Input for this task:
━━━━━━━━━━━━━━━━━━━━━━━━━━━━━━

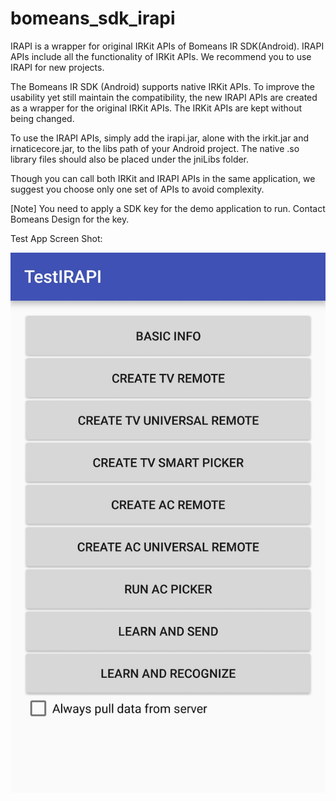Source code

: # bomeans_sdk_irapi
IRAPI is a wrapper for original IRKit APIs of Bomeans IR SDK(Android).
IRAPI APIs include all the functionality of IRKit APIs. We recommend you to use IRAPI for new projects.

The Bomeans IR SDK (Android) supports native IRKit APIs. To improve the usability yet still maintain the compatibility, the new IRAPI APIs are created as a wrapper for the original IRKit APIs. The IRKit APIs are kept without being changed.

To use the IRAPI APIs, simply add the irapi.jar, alone with the irkit.jar and irnaticecore.jar, to the libs path of your Android project. The native .so library files should also be placed under the jniLibs folder. 

Though you can call both IRKit and IRAPI APIs in the same application, we suggest you choose only one set of APIs to avoid complexity.

[Note] You need to apply a SDK key for the demo application to run. Contact Bomeans Design for the key.

Test App Screen Shot:

![App Screenshot](/Screenshot_01.jpg?raw=true)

━━━━━━━━━━━━━━━━━━━━━━━━━━━━━━

Instructions to follow: The lines to report are those in the material above that contain the word "Android"; copy every one of them.

Expected answer:
IRAPI is a wrapper for original IRKit APIs of Bomeans IR SDK(Android).
The Bomeans IR SDK (Android) supports native IRKit APIs. To improve the usability yet still maintain the compatibility, the new IRAPI APIs are created as a wrapper for the original IRKit APIs. The IRKit APIs are kept without being changed.
To use the IRAPI APIs, simply add the irapi.jar, alone with the irkit.jar and irnaticecore.jar, to the libs path of your Android project. The native .so library files should also be placed under the jniLibs folder. 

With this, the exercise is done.